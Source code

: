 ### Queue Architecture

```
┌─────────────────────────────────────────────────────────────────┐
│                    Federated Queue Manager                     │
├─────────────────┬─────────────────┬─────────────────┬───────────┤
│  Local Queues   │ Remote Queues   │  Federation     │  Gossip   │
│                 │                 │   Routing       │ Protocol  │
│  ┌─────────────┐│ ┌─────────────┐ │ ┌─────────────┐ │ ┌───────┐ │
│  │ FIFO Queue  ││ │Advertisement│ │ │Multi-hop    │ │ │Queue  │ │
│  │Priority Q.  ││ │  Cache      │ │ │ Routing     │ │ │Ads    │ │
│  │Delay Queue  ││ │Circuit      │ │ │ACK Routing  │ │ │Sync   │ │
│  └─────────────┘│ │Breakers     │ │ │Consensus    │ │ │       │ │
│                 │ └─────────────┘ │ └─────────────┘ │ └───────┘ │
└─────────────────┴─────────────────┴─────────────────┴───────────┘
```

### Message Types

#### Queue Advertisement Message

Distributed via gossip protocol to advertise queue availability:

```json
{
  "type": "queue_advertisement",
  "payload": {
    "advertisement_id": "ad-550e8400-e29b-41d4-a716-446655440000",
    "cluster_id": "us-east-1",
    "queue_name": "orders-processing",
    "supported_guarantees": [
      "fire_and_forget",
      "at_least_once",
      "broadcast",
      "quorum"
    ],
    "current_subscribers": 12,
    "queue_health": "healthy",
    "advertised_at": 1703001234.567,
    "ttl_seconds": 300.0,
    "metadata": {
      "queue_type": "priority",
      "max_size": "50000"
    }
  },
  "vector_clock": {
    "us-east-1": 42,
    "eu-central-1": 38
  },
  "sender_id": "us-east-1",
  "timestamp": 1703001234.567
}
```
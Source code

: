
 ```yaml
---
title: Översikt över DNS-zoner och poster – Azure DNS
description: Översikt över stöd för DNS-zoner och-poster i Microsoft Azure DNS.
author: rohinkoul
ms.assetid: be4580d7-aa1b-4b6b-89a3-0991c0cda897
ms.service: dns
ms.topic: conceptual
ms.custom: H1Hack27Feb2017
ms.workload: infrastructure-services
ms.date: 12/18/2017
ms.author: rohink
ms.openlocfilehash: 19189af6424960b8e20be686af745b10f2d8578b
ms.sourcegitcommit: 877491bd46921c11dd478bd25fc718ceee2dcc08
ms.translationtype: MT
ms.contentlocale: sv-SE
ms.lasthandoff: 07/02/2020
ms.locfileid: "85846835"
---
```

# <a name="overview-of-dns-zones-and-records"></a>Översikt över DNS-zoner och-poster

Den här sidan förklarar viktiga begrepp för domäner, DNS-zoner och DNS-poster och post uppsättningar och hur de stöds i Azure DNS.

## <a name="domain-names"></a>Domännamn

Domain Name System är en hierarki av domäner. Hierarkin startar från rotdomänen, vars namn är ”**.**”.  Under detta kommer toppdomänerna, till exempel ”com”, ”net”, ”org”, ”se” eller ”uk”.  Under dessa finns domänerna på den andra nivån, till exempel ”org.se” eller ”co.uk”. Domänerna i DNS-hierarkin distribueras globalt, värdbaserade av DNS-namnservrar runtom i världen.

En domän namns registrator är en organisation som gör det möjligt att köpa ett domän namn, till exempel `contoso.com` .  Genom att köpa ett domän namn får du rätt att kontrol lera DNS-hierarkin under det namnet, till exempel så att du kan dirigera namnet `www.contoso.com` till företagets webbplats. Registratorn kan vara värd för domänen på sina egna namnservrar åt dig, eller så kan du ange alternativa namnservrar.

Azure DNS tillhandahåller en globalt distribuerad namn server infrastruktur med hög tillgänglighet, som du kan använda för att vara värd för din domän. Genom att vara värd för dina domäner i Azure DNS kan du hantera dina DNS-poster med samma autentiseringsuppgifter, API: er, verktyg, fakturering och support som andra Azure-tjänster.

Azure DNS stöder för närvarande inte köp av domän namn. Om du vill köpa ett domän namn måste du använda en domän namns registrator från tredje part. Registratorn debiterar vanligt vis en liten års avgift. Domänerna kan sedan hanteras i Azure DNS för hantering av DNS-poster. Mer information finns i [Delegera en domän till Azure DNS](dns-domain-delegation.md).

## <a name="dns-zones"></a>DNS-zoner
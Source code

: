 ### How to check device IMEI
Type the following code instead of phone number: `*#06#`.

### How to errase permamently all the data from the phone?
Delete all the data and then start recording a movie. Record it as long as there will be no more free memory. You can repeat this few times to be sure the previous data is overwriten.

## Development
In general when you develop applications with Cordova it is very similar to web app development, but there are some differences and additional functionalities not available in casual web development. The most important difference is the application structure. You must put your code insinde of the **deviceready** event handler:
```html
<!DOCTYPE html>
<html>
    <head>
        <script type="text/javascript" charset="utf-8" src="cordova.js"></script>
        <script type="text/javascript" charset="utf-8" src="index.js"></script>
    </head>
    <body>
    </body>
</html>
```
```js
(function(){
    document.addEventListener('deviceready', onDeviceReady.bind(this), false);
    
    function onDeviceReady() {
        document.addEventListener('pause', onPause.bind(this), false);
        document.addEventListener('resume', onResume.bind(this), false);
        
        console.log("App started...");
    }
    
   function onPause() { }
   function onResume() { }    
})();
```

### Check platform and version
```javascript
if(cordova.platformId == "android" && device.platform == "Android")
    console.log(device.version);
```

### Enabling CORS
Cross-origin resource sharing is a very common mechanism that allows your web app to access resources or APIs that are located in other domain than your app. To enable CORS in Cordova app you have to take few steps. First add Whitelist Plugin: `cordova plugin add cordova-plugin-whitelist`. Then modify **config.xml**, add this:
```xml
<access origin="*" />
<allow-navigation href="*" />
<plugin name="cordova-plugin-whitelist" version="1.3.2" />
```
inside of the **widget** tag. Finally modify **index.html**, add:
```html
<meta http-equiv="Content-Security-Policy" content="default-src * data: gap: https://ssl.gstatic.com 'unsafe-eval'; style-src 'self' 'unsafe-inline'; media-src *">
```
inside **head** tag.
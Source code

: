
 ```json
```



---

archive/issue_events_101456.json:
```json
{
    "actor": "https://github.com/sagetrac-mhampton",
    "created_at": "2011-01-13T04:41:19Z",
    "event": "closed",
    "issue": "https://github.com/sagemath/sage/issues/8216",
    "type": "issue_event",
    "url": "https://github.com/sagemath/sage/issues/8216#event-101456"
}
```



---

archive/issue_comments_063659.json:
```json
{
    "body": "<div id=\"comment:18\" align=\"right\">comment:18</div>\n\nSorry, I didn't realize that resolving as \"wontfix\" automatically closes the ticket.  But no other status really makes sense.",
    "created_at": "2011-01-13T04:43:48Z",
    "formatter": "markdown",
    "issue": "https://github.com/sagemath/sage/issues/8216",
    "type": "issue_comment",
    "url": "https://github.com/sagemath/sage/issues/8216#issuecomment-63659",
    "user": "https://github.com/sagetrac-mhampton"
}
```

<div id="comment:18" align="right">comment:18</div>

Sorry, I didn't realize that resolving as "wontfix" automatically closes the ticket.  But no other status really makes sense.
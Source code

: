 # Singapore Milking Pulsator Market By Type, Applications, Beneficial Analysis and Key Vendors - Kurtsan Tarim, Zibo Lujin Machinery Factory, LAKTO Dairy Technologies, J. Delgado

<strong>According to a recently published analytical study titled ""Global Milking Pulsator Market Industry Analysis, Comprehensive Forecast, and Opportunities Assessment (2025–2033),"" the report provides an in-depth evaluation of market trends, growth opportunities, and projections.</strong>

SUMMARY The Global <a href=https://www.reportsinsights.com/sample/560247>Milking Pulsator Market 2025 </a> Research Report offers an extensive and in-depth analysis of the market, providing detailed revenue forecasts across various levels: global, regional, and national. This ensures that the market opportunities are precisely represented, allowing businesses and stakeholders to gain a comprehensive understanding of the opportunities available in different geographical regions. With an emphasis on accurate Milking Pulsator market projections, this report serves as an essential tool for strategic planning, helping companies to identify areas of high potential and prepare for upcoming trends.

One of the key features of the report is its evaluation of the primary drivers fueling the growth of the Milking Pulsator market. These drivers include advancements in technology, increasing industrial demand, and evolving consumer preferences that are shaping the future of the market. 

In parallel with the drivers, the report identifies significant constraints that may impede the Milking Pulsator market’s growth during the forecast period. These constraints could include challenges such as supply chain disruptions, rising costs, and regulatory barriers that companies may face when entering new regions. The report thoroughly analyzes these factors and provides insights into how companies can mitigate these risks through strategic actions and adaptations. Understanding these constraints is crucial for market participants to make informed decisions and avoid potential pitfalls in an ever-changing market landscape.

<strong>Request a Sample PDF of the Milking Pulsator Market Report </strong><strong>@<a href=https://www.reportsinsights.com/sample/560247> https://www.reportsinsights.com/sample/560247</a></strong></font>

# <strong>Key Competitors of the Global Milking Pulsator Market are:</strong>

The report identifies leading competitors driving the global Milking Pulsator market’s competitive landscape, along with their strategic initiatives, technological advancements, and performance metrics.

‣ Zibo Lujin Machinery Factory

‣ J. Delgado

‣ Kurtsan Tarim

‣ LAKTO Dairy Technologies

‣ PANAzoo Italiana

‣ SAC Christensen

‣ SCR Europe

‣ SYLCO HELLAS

================================

_Exercise brief_. Return, word for word, the lines from the one containing "The report identifies leading" through the end of the data above, both ends included, and nothing else.

_Answer for this exercise_.
The report identifies leading competitors driving the global Milking Pulsator market’s competitive landscape, along with their strategic initiatives, technological advancements, and performance metrics.

‣ Zibo Lujin Machinery Factory

‣ J. Delgado

‣ Kurtsan Tarim

‣ LAKTO Dairy Technologies

‣ PANAzoo Italiana

‣ SAC Christensen

‣ SCR Europe

‣ SYLCO HELLAS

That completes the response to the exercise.